In the records that follow, show each line where the word "opinion" is present.

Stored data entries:
=======

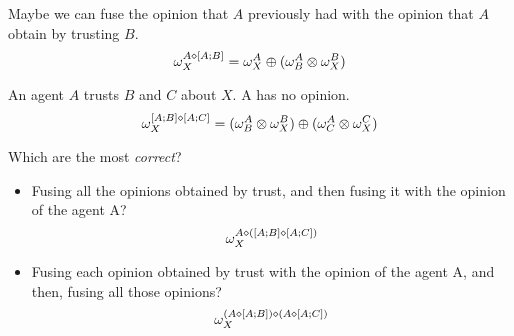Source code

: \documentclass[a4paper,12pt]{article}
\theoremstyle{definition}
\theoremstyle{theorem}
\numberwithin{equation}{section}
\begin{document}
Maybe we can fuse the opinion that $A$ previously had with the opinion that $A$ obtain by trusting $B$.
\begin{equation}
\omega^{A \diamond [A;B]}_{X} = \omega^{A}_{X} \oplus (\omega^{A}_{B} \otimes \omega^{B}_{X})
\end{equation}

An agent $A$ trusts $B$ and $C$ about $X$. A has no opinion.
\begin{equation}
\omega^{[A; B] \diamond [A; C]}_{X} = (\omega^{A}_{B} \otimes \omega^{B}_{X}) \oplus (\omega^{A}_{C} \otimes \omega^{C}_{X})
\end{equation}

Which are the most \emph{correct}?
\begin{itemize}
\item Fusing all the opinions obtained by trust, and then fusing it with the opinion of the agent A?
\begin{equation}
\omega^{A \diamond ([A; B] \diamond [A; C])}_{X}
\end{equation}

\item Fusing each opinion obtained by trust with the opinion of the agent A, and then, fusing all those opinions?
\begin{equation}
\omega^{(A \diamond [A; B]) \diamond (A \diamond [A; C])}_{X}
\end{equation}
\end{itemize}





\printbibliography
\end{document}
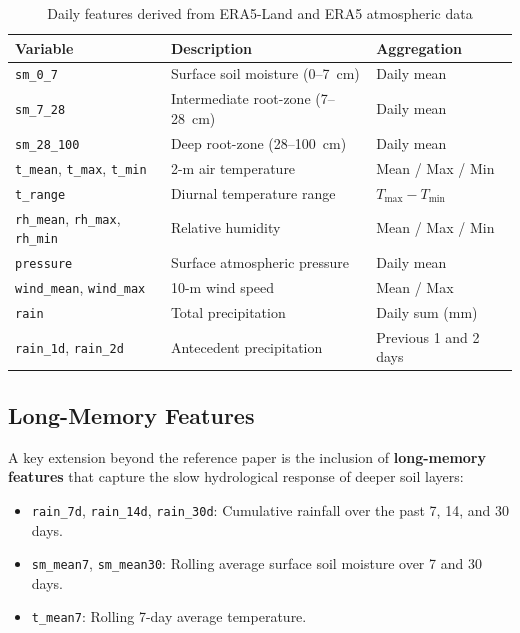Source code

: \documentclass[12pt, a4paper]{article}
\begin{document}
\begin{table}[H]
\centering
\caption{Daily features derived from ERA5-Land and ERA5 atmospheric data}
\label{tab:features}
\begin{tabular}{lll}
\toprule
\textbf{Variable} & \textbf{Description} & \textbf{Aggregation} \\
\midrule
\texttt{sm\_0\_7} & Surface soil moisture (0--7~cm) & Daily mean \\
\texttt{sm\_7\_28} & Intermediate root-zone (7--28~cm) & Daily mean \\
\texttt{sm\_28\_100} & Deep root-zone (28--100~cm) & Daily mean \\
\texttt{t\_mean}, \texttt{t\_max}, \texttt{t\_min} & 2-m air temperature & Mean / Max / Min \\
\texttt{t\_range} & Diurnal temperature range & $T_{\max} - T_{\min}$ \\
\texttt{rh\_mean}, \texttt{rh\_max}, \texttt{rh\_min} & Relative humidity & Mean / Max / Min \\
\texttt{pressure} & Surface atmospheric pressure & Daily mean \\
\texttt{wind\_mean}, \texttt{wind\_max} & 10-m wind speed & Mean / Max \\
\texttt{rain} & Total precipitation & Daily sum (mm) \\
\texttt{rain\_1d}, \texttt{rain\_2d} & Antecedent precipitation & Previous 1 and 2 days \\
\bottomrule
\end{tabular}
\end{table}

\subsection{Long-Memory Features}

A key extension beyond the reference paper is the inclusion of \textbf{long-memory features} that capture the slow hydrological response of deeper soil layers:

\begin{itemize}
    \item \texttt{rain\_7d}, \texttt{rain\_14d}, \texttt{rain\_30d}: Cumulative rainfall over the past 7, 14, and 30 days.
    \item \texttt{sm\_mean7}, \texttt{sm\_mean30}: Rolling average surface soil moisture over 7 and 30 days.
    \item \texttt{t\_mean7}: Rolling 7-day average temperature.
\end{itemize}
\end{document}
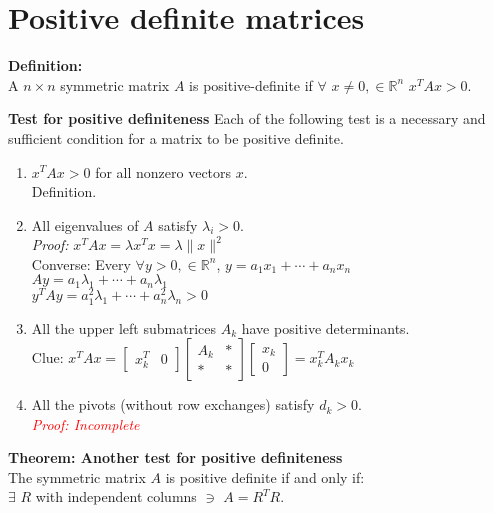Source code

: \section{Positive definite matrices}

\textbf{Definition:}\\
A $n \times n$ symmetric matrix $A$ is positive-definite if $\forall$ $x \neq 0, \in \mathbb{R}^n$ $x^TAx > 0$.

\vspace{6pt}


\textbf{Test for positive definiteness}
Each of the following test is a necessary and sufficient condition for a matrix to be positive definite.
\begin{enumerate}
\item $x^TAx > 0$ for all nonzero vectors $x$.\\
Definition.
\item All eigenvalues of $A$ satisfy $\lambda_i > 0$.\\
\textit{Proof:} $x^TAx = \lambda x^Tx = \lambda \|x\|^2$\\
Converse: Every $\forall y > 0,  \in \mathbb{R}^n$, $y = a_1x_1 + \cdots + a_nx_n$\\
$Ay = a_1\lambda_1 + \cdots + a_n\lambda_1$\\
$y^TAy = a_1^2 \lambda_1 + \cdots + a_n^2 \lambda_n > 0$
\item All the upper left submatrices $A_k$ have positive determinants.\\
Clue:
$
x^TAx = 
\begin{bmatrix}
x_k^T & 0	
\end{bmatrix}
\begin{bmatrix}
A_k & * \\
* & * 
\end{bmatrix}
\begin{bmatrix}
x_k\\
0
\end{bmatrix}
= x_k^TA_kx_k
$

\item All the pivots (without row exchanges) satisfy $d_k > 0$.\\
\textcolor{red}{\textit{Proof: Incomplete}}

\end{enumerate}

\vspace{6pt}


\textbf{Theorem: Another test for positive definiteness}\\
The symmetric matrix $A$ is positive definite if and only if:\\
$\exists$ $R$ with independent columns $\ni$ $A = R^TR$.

=======

Task result:
Maybe we can fuse the opinion that $A$ previously had with the opinion that $A$ obtain by trusting $B$.
An agent $A$ trusts $B$ and $C$ about $X$. A has no opinion.
\item Fusing all the opinions obtained by trust, and then fusing it with the opinion of the agent A?
\item Fusing each opinion obtained by trust with the opinion of the agent A, and then, fusing all those opinions?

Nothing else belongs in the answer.